Reproduce the lines below from the one that contains "- [Xss attack" through the end, inclusive, and add nothing.

___ Dataset entries ___

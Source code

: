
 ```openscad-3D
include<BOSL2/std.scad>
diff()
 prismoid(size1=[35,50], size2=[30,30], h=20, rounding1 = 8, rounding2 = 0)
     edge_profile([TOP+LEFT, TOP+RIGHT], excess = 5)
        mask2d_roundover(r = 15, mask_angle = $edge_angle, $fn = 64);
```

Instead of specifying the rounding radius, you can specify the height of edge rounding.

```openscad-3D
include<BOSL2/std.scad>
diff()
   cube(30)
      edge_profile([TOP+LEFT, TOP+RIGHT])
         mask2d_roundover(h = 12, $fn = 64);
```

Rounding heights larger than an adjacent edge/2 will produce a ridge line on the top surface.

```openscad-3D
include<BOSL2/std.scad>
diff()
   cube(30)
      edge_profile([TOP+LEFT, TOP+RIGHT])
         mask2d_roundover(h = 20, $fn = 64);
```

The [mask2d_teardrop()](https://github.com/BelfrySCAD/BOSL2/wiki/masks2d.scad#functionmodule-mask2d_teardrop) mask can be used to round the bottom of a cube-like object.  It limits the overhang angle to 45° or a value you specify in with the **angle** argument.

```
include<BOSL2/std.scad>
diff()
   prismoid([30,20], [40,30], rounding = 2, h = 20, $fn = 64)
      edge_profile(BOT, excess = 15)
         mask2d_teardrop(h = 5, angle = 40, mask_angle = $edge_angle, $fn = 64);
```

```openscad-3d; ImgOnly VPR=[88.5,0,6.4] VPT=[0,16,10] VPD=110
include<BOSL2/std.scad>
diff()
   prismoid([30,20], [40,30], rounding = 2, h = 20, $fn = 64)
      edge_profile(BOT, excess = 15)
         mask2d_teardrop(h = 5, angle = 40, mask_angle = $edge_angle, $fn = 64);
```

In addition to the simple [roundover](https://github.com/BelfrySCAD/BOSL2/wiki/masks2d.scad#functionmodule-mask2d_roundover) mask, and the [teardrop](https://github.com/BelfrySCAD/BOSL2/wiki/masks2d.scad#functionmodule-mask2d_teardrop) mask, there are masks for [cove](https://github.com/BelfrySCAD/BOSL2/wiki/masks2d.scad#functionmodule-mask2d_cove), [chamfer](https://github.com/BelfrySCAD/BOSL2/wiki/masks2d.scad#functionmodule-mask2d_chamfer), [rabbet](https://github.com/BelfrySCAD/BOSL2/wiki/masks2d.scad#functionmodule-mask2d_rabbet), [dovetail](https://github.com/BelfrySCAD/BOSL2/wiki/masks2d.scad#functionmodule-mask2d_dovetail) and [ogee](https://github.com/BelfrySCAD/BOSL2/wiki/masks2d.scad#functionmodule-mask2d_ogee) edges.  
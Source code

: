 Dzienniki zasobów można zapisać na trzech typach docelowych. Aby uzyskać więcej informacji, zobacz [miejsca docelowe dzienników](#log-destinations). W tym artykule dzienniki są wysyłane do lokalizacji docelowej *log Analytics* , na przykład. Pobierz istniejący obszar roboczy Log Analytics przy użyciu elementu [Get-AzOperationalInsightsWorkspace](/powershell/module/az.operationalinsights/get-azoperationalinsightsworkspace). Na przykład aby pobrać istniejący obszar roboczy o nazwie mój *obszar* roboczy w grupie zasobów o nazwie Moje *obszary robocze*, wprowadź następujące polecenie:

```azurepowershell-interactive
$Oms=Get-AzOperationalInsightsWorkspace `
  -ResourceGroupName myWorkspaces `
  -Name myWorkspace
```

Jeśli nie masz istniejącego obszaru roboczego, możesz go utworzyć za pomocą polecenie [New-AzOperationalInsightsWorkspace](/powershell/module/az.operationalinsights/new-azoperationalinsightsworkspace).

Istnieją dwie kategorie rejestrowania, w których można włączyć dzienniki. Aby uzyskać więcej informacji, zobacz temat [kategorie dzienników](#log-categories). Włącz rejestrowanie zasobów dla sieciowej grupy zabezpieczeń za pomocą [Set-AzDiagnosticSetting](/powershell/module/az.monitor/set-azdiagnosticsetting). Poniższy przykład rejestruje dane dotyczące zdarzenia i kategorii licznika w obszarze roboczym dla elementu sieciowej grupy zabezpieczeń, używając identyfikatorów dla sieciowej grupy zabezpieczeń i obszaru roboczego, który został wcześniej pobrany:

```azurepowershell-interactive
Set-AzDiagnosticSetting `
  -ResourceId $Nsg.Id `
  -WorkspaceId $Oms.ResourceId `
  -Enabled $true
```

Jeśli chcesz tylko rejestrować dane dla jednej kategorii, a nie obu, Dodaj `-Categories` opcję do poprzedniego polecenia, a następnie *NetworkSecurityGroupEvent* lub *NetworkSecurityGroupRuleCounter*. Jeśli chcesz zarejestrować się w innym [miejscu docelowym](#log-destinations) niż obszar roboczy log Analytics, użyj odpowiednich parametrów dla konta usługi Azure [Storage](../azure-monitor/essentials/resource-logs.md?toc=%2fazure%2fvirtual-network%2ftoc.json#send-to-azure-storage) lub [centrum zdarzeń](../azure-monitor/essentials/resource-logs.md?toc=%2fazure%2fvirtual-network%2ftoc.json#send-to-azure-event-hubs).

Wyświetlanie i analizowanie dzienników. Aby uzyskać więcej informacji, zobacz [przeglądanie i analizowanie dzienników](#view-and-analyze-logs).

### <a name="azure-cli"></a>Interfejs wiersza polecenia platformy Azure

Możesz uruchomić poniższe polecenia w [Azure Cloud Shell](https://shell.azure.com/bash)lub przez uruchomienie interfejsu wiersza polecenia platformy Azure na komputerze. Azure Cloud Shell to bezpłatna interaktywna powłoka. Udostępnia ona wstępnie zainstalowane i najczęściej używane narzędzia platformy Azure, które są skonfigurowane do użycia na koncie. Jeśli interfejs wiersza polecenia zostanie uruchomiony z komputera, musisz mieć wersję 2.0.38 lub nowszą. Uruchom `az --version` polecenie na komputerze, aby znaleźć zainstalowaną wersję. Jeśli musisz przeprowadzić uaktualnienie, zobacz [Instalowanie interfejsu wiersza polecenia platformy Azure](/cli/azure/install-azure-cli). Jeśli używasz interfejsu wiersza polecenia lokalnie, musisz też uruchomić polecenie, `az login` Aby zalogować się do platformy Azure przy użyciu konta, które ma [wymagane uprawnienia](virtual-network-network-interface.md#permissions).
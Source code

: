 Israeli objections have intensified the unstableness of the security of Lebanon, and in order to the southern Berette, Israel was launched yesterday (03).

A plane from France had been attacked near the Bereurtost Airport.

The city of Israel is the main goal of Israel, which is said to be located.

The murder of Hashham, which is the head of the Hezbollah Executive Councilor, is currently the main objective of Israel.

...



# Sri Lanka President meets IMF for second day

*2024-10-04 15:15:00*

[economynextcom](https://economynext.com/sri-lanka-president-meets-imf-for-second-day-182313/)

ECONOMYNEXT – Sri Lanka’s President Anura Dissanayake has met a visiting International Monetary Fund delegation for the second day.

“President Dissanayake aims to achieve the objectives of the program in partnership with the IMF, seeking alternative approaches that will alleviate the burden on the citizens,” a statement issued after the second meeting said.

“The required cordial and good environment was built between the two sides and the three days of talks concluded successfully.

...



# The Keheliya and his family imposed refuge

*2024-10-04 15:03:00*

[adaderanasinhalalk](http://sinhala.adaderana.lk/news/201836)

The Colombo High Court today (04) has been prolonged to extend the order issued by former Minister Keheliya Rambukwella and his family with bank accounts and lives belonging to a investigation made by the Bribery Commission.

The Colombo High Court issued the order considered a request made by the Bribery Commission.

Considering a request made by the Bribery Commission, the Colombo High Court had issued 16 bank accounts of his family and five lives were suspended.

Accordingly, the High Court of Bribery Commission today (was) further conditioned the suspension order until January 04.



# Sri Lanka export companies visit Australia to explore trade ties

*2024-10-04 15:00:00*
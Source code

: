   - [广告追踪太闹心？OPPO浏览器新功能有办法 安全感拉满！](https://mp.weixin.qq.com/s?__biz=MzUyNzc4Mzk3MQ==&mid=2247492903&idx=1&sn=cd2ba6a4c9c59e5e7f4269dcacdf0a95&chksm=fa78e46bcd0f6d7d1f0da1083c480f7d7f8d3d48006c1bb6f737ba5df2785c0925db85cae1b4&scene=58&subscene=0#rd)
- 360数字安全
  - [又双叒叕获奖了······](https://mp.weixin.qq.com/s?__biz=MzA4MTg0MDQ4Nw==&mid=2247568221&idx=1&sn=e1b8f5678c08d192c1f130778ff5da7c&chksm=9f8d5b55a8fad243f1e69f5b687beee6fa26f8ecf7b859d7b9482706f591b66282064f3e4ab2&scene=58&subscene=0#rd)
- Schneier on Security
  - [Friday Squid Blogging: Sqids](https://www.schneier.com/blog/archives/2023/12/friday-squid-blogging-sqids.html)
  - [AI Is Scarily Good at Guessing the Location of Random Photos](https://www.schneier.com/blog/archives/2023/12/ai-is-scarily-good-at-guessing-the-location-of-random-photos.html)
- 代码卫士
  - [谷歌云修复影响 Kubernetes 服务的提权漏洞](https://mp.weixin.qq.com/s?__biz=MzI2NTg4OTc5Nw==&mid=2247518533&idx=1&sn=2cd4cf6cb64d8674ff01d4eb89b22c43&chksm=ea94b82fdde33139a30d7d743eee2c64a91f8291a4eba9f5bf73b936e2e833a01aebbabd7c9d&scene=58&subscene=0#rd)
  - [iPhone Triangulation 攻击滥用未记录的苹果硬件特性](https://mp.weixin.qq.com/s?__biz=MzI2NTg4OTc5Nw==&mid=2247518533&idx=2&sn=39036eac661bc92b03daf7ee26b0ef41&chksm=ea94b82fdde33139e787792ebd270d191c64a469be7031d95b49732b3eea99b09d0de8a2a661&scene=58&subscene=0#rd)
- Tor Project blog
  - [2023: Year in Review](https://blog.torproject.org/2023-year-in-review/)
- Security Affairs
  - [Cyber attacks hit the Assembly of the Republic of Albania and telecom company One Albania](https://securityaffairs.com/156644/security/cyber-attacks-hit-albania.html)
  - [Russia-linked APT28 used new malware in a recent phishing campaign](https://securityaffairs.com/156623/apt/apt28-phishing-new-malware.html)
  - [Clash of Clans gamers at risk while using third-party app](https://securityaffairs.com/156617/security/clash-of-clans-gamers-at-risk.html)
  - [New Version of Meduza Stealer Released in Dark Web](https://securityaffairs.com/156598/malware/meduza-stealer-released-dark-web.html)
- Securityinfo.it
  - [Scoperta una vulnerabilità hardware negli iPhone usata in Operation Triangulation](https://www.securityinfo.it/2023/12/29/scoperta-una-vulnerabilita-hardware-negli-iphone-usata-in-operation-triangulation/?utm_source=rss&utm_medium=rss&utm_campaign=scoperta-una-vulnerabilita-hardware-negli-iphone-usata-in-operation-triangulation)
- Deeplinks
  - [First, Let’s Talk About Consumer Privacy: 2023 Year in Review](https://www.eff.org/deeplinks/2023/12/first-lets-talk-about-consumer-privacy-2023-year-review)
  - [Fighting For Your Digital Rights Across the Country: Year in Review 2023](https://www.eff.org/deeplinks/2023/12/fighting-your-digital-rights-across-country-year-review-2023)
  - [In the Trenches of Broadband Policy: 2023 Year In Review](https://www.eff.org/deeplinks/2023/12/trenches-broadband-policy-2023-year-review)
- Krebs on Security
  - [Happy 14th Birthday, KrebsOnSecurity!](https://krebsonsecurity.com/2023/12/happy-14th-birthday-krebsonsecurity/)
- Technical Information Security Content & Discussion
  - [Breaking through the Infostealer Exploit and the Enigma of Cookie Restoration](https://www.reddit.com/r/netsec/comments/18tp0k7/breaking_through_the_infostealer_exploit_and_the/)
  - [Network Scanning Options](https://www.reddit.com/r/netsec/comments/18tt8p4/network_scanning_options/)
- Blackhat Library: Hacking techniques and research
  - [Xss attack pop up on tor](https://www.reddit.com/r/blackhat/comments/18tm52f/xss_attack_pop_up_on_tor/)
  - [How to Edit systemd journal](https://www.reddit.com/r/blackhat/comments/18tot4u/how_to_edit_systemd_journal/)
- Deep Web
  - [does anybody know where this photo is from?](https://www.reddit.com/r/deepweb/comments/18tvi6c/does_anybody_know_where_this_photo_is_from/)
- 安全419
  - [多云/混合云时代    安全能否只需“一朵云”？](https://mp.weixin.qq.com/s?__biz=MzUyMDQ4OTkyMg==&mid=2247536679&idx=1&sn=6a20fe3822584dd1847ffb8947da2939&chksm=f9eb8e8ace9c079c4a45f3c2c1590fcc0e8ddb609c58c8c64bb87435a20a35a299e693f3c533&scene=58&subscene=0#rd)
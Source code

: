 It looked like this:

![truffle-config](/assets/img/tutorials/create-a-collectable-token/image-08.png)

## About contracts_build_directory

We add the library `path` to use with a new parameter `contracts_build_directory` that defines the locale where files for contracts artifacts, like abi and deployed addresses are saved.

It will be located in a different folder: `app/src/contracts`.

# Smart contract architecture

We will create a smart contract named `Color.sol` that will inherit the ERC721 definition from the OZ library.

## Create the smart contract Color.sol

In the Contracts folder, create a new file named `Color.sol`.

___

Result —
  - [Xss attack pop up on tor](https://www.reddit.com/r/blackhat/comments/18tm52f/xss_attack_pop_up_on_tor/)
  - [How to Edit systemd journal](https://www.reddit.com/r/blackhat/comments/18tot4u/how_to_edit_systemd_journal/)
- Deep Web
  - [does anybody know where this photo is from?](https://www.reddit.com/r/deepweb/comments/18tvi6c/does_anybody_know_where_this_photo_is_from/)
- 安全419
  - [多云/混合云时代    安全能否只需“一朵云”？](https://mp.weixin.qq.com/s?__biz=MzUyMDQ4OTkyMg==&mid=2247536679&idx=1&sn=6a20fe3822584dd1847ffb8947da2939&chksm=f9eb8e8ace9c079c4a45f3c2c1590fcc0e8ddb609c58c8c64bb87435a20a35a299e693f3c533&scene=58&subscene=0#rd)
Source code

: It looked like this:

![truffle-config](/assets/img/tutorials/create-a-collectable-token/image-08.png)

## About contracts_build_directory

We add the library `path` to use with a new parameter `contracts_build_directory` that defines the locale where files for contracts artifacts, like abi and deployed addresses are saved.

It will be located in a different folder: `app/src/contracts`.

# Smart contract architecture

We will create a smart contract named `Color.sol` that will inherit the ERC721 definition from the OZ library.

## Create the smart contract Color.sol

In the Contracts folder, create a new file named `Color.sol`.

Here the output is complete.